The striver is a trier, an end-gainer. The Buddha encourages Nanda, and with Nanda us, to be confident in the existence of a better way.

EH Johnston:
Then seeing Nanda thus carried away by his strength, beauty and youth and determined to go home, the disciple reproved him to bring him to peace of mind :--

Linda Covill:
Then, observing him to be caught up with his own physical fitness, good looks and youthfulness, and preparing to go home, the ascetic rebuked Nanda in order to calm him down.

tataH: ind. then
tathaa: ind. thus, in this manner
aakShiptam (acc. sg. m.): mfn. cast , thrown down ; caught , seized , overcome (as the mind ) by beauty , curiosity , &c , charmed , transported
aa- √ kShip: to throw down; convulse , cause to tremble
avekShya = abs. avekSh: to perceive , observe
tam (acc. sg. m.): him
tadaa: ind. at that time

balena (inst. sg.): strength
ruupeNa (inst. sg.): good looks
ca: and
yauvanena (inst. sg.): youth
ca: and

gRha-prayaaNam (acc. sg. m.): heading for home
gRha: home, house
prayaaNa: n. setting out , starting , advancing ; departure
pra- √ yaa : to go forth , set out
prati: towards
ca: and
vyavasthitam (acc. sg. m.): mfn. placed in order , drawn up (in battle) ; intent upon (loc.)
vy-ava- √ sthaa: to halt , stop , stay ; to prepare or make ready for (dat.) ; to be settled ; to fix on , direct towards

shashaasa = 3rd pers. sg. perfect shaas: to chastise , correct , censure , punish
nandam (acc. sg.): m.
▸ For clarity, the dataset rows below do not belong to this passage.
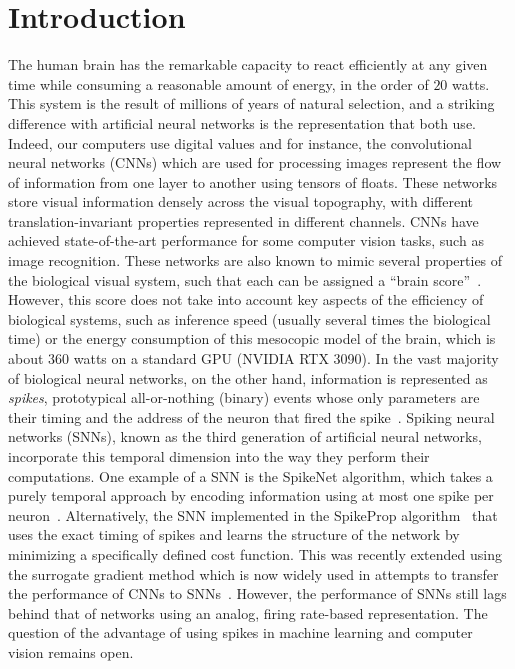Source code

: \documentclass[default]{sn-jnl}%
\theoremstyle{thmstyleone}%
\theoremstyle{thmstyletwo}%
\theoremstyle{thmstylethree}%
\begin{document}
\section{Introduction}
\label{sec:intro}
%
The human brain has the remarkable capacity to react efficiently at any given time while consuming a reasonable amount of energy, in the order of $20$ watts. This system is the result of millions of years of natural selection, and a striking difference with artificial neural networks is the representation that both use. Indeed, our computers use digital values and for instance, the convolutional neural networks (CNNs) which are used for processing images represent the flow of information from one layer to another using tensors of floats. These networks store visual information densely across the visual topography, with different translation-invariant properties represented in different channels. CNNs have achieved state-of-the-art performance for some computer vision tasks, such as image recognition. These networks are also known to mimic several properties of the biological visual system, such that each can be assigned a ``brain score''~\citep{schrimpf_brain-score_2020}. However, this score does not take into account key aspects of the efficiency of biological systems, such as inference speed (usually several times the biological time) or the energy consumption of this mesocopic model of the brain, which is about $360$ watts on a standard GPU (NVIDIA RTX 3090). In the vast majority of biological neural networks, on the other hand, information is represented as \emph{spikes}, prototypical all-or-nothing (binary) events whose only parameters are their timing and the address of the neuron that fired the spike~\citep{paugam-moisy_computing_2012}. Spiking neural networks (SNNs), known as the third generation of artificial neural networks, incorporate this temporal dimension into the way they perform their computations. One example of a SNN is the SpikeNet algorithm, which takes a purely temporal approach by encoding information using at most one spike per neuron~\citep{delorme_spikenet_1999}. Alternatively, the SNN implemented in the SpikeProp algorithm~\citep{bohte_error-backpropagation_2002} that uses the exact timing of spikes and learns the structure of the network by minimizing a specifically defined cost function. This was recently extended using the surrogate gradient method which is now widely used in attempts to transfer the performance of CNNs to SNNs~\citep{zenke_remarkable_2021}. However, the performance of SNNs still lags behind that of networks using an analog, firing rate-based representation. The question of the advantage of using spikes in machine learning and computer vision remains open.
\end{document}
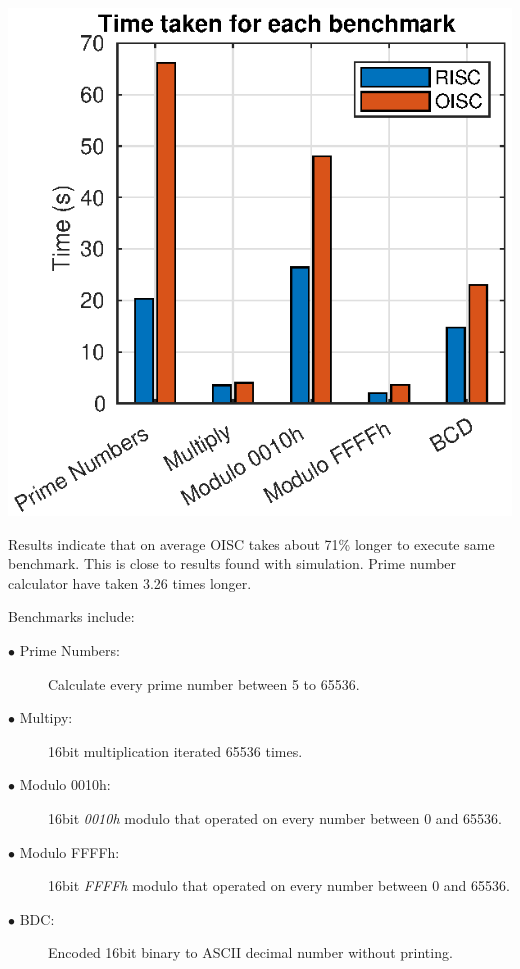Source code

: \begin{colfigure}
	\centering
	\includegraphics[width=\linewidth]{../tests/timing.eps}
	\label{fig:timing}
\end{colfigure}

Results indicate that on average OISC takes about 71\% longer to execute same benchmark. This is close to results found with simulation. Prime number calculator have taken 3.26 times longer.

Benchmarks include:
\begin{description}
	\item[$\bullet$ Prime Numbers:] Calculate every prime number between 5 to 65536.  
	\item[$\bullet$ Multipy:] 16bit multiplication iterated 65536 times.
	\item[$\bullet$ Modulo 0010h:] 16bit \textit{0010h} modulo that operated on every number between 0 and 65536.
	\item[$\bullet$ Modulo FFFFh:] 16bit \textit{FFFFh} modulo that operated on every number between 0 and 65536.
	\item[$\bullet$ BDC:] Encoded 16bit binary to ASCII decimal number without printing.
\end{description}


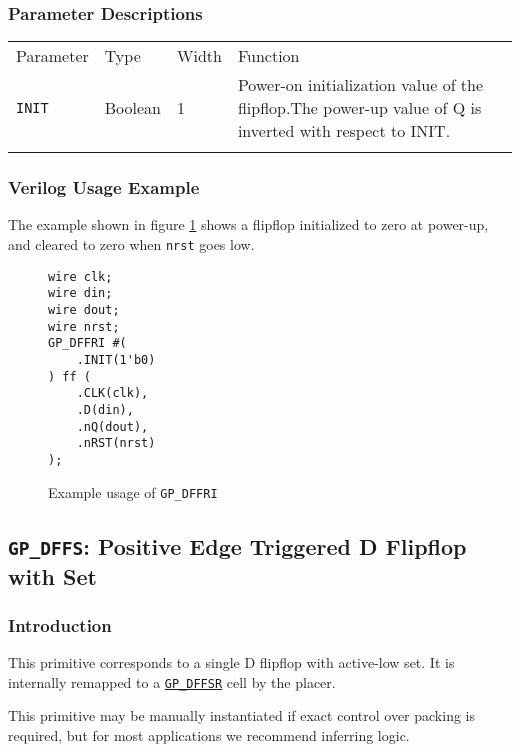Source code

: \documentclass[11pt]{article}
\newcommand{\tokenstyle}[1]{\texttt{#1}}
\newcommand{\wirestyle}[1]{\texttt{#1}}
\newcommand{\whenstyle}[1]{{\fontseries{sb}\selectfont#1}}
\newcommand{\tokenref}[2]{\hyperref[#2]{\tokenstyle{#1}}}
\newcommand{\thinhline}{\Xhline{1\arrayrulewidth}}
\newcommand{\thickhline}{\Xhline{2.5\arrayrulewidth}}
\begin{document}
\subsubsection{Parameter Descriptions}

\begin{tabularx}{\textwidth}{lllX}
\thinhline
\whenstyle{Parameter} & \whenstyle{Type} & \whenstyle{Width} & \whenstyle{Function} \\
\thickhline
\tokenstyle{INIT} & Boolean & 1 & Power-on initialization value of the flipflop.\newline The power-up value of Q is inverted
with respect to INIT.\\
\thinhline
\end{tabularx}

\subsubsection{Verilog Usage Example}

The example shown in figure \ref{gp-dffri-example} shows a flipflop initialized to zero at power-up, and cleared to zero
when \wirestyle{nrst} goes low.

\begin{figure}[h]
\begin{lstlisting}
wire clk;
wire din;
wire dout;
wire nrst;
GP_DFFRI #(
	.INIT(1'b0)
) ff (
	.CLK(clk),
	.D(din),
	.nQ(dout),
	.nRST(nrst)
);
\end{lstlisting}
\caption{Example usage of \tokenstyle{GP\_DFFRI}}
\label{gp-dffri-example}
\end{figure}


\pagebreak
\subsection{\tokenstyle{GP\_DFFS}: Positive Edge Triggered D Flipflop with Set}
\label{gp-dffs}

\subsubsection{Introduction}
This primitive corresponds to a single D flipflop with active-low set. It is internally remapped to a
\tokenref{GP\_DFFSR}{gp-dffsr} cell by the placer.

This primitive may be manually instantiated if exact control over packing is required, but for most applications we
recommend inferring logic.
\end{document}
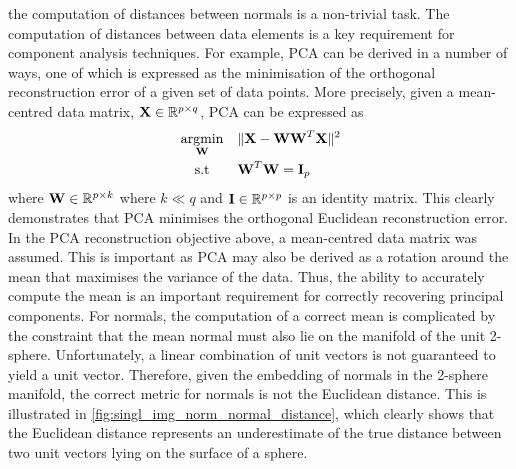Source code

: the computation of distances between normals is a non-trivial task. The
computation of distances between data elements is a key requirement for
component analysis techniques. For example, PCA can be derived in a number of
ways, one of which is expressed as the minimisation of the orthogonal
reconstruction error of a given set of data points. More precisely, given
a mean-centred data matrix, $\boldsymbol{\mathbf{X}} \in \mathbb{R}^{p \times q}$, PCA can be expressed
as
\begin{equation*}
\begin{alignedat}{2}
	&\argmin_{\bb{W}} \quad &&\lVert \bb{X} - \bb{W} \bb{W}^T \bb{X} \rVert^2 \\
	&\quad \, \st      &&\bb{W}^T \bb{W} = \bb{I}_p
\end{alignedat}
\end{equation*}
where $\boldsymbol{\mathbf{W}} \in \mathbb{R}^{p \times k}$ where $k \ll q$ and
$\boldsymbol{\mathbf{I}} \in \mathbb{R}^{p \times p}$ is an identity matrix. This clearly demonstrates
that PCA minimises the orthogonal Euclidean reconstruction error. In the PCA
reconstruction objective above, a mean-centred data matrix was assumed. This is
important as PCA may also be derived as a rotation around the mean that
maximises the variance of the data. Thus, the ability to accurately compute the
mean is an important requirement for correctly recovering principal components.
For normals, the computation of a correct mean
is complicated by the constraint that the mean normal must also lie on the
manifold of the unit 2-sphere. Unfortunately, a linear combination of unit
vectors is not guaranteed to yield a unit vector. 
Therefore, given the embedding of normals
in the 2-sphere manifold, the correct metric for normals is not the Euclidean
distance. This is illustrated in
\cref{fig:singl_img_norm_normal_distance}, which clearly shows that the Euclidean
distance represents an underestimate of the true distance between two unit
vectors lying on the surface of a sphere.
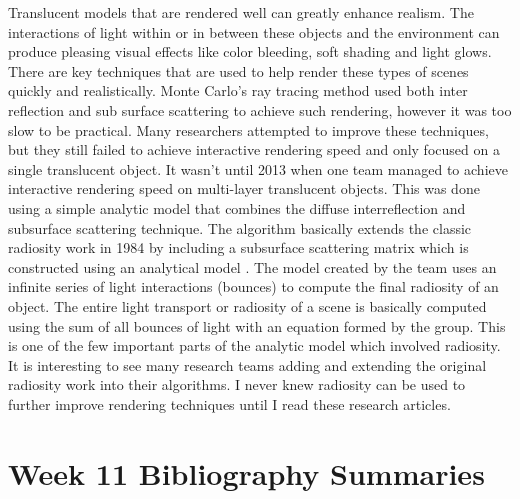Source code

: \documentclass{article}
\begin{document}
Translucent models that are rendered well can greatly enhance realism. The interactions of light within or in between these objects and the environment can produce pleasing visual effects like color bleeding, soft shading and light glows. There are key techniques that are used to help render these types of scenes quickly and realistically. Monte Carlo’s ray tracing method used both inter reflection and sub surface scattering to achieve such rendering, however it was too slow to be practical. Many researchers attempted to improve these techniques, but they still failed to achieve interactive rendering speed and only focused on a single translucent object. It wasn’t until 2013 when one team managed to achieve interactive rendering speed on   multi-layer translucent objects. This was done using a simple analytic model that combines the diffuse interreflection and subsurface scattering technique. The algorithm basically extends the classic radiosity work in 1984 by including a subsurface scattering matrix which is constructed using an analytical model \cite{10.1145/2448196.2448206}. The model created by the team uses an infinite series of light interactions (bounces) to compute the final radiosity of an object. The entire light transport or radiosity of a scene is basically computed using the sum of all bounces of light with an equation formed by the group. This is one of the few important parts of the analytic model which involved radiosity. It is interesting to see many research teams adding and extending the original radiosity work into their algorithms. I never knew radiosity can be used to further improve rendering techniques until I read these research articles. 

\section{Week 11 Bibliography Summaries}
\end{document}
Nanda
shramaNaH (nom. sg.): m. the striver
sa (nom. sg. m.): he
shaantaye = dat. sg. shaanti: f. tranquillity , peace , quiet , peace or calmness of mind


Happi said...

Hey Mike -

Something that amazes me, that you haven't commented on much, is Nanda's reaction (or lack thereof) to the striver's message. I, myself, would find it difficult to silently sit through the delivery of such thinly disguised ego-based whining. It seems that the striver has failed to listen and, as a result, has little understanding of Nanda, his circumstances, or his plight.

Therefore, when I ask myself "who is acting with the most integrity during this section of the poem?" my answer is Nanda..

In the name of tranquility,


Mike Cross said...

Thanks Gisela, good point. I tend to be more aware of -- or maybe to empathize with -- the striver's yang as opposed to Nanda's yin. And it may be a general principle that strivers are too busy striving to be good at listening.

In tomorrow's verse the striver says "I am the knower; I am enlightened," (aham avabuddhaH), but he doesn't sound convincing. His words sound, as you say, ego-based. When, in contrast, eventually Nanda says "I have come to utmost quiet" (paraaM shaantim upaagato' ham; 17.70) it sounds true and inspires confidence in us to keep working in the direction of tranquillity.